Manufacturing in the U.S. unexpectedly contracted for a second month in July, showing a mainstay of the economy was struggling to improve as global economies weakened.
The Institute for Supply Management’s factory index was little changed at 49.8 last month from 49.7 in June. Fifty marks the dividing line between expansion and contraction. Economists surveyed by Bloomberg News projected a reading of 50.2, according to the median estimate.
Despite all indications prior to this, they still insist this is unexpected.
Regional reports for last month indicated U.S. manufacturing was sputtering. A measure of manufacturing around Milwaukee, Wisconsin, shrank in July for the first time in three years. A gauge of Cincinnati, Ohio-area factories declined to the lowest level since October 2009. Reports from factories in Dallas and Richmond, Virginia, also showed contraction.
So why is this unexpected?
You know what else is unexpected?

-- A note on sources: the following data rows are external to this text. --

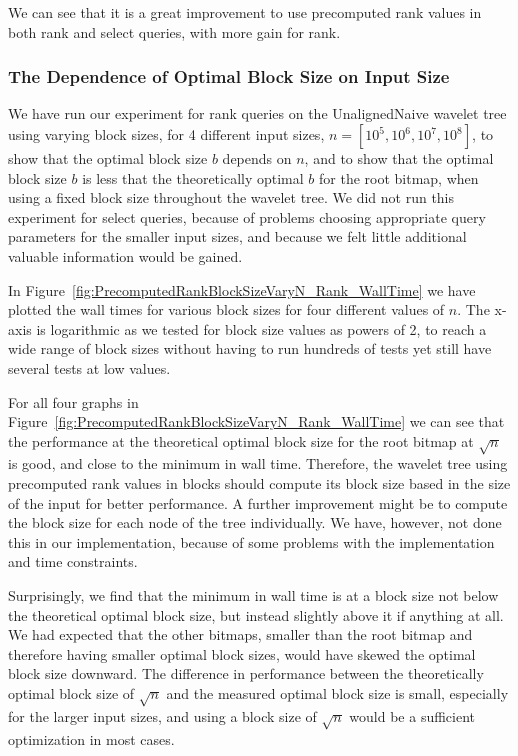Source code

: We can see that it is a great improvement to use precomputed rank values in both rank and select queries, with more gain for rank.

\subsubsection{The Dependence of Optimal Block Size on Input Size}
\label{sec:expOptimalBlockSizeDependsOnInputSize}
We have run our experiment for rank queries on the UnalignedNaive wavelet tree using varying block sizes, for 4 different input sizes, $n = [10^5, 10^6, 10^7, 10^8]$, to show that the optimal block size $b$ depends on $n$, and to show that the optimal block size $b$ is less that the theoretically optimal $b$ for the root bitmap, when using a fixed block size throughout the wavelet tree.
We did not run this experiment for select queries, because of problems choosing appropriate query parameters for the smaller input sizes, and because we felt little additional valuable information would be gained.

In Figure~\ref{fig:PrecomputedRankBlockSizeVaryN_Rank_WallTime} we have plotted the wall times for various block sizes for four different values of $n$.
The x-axis is logarithmic as we tested for block size values as powers of 2, to reach a wide range of block sizes without having to run hundreds of tests yet still have several tests at low values.

For all four graphs in Figure~\ref{fig:PrecomputedRankBlockSizeVaryN_Rank_WallTime} we can see that the performance at the theoretical optimal block size for the root bitmap  at $\sqrt{n}$ is good, and close to the minimum in wall time.
Therefore, the wavelet tree using precomputed rank values in blocks should compute its block size based in the size of the input for better performance.
A further improvement might be to compute the block size for each node of the tree individually.
We have, however, not done this in our implementation, because of some problems with the implementation and time constraints.

Surprisingly, we find that the minimum in wall time is at a block size not below the theoretical optimal block size, but instead slightly above it if anything at all.
We had expected that the other bitmaps, smaller than the root bitmap and therefore having smaller optimal block sizes, would have skewed the optimal block size downward.
The difference in performance between the theoretically optimal block size of $\sqrt{n}$ and the measured optimal block size is small, especially for the larger input sizes, and using a block size of $\sqrt{n}$ would be a sufficient optimization in most cases.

The depression we appear to be in (via John E.).
If you don’t want to call this epidemic of rising poverty an invisible depression, call it the golden age of unemployment. Today’s laid-off workers can collect unemployment benefits for up to 99 weeks, staying off the public’s radar as an economic distress signal. Over that time, they often lose confidence, their skills degrade, and they can slip into the ranks of America’s chronically unemployed — where they no longer will be counted in the nation’s official unemployment rate, now at 8.2%.
What are the societal effects of millions of people sidelined for so many years on end? College graduates, looking to launch careers, end up working at Starbucks. Middle-aged professionals apply to temp agencies for gigs they once considered beneath themselves. The nearly retired simply retire early. Even if we could return to full employment tomorrow, the drag of all these idled lives could affect generations.
The tragic part of all this is it’s by design.